Work through the listing below and state how many of its lines hold the word "possível". Give no other output.

# Recorded information:
——————

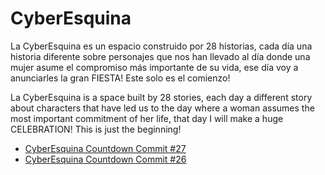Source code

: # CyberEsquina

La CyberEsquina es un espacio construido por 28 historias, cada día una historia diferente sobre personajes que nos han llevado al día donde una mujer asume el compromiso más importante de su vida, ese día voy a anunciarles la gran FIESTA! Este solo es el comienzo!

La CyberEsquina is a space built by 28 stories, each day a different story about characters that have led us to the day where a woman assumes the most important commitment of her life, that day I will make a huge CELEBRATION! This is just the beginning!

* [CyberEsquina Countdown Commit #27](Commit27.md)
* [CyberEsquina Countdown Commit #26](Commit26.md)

——————

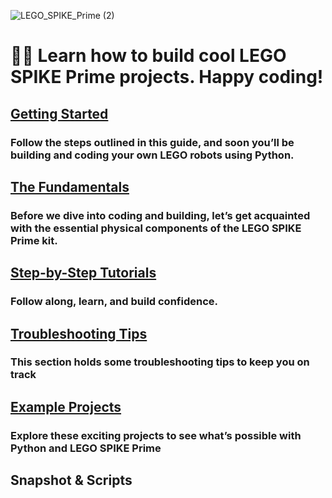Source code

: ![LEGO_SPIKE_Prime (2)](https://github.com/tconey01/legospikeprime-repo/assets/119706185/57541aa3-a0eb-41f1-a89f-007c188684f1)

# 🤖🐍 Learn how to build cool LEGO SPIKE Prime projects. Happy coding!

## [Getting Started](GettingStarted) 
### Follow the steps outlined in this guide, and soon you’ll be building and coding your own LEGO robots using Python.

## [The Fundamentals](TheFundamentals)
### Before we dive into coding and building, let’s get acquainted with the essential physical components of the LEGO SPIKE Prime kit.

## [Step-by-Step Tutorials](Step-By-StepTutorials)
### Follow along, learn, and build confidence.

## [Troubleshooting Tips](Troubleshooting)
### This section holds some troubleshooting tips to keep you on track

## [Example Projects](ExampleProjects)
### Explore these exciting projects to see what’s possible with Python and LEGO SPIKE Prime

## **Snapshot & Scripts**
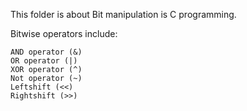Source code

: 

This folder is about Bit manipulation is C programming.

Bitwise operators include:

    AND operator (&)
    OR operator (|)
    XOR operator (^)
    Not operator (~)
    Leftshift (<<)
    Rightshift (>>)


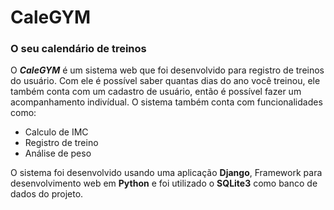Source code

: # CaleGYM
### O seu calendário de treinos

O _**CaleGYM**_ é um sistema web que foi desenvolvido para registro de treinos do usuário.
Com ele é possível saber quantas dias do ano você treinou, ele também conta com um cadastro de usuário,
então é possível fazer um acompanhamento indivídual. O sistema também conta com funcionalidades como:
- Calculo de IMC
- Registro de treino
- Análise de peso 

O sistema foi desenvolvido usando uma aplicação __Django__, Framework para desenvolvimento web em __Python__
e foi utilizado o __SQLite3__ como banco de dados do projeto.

——————

# Result for this exercise:
2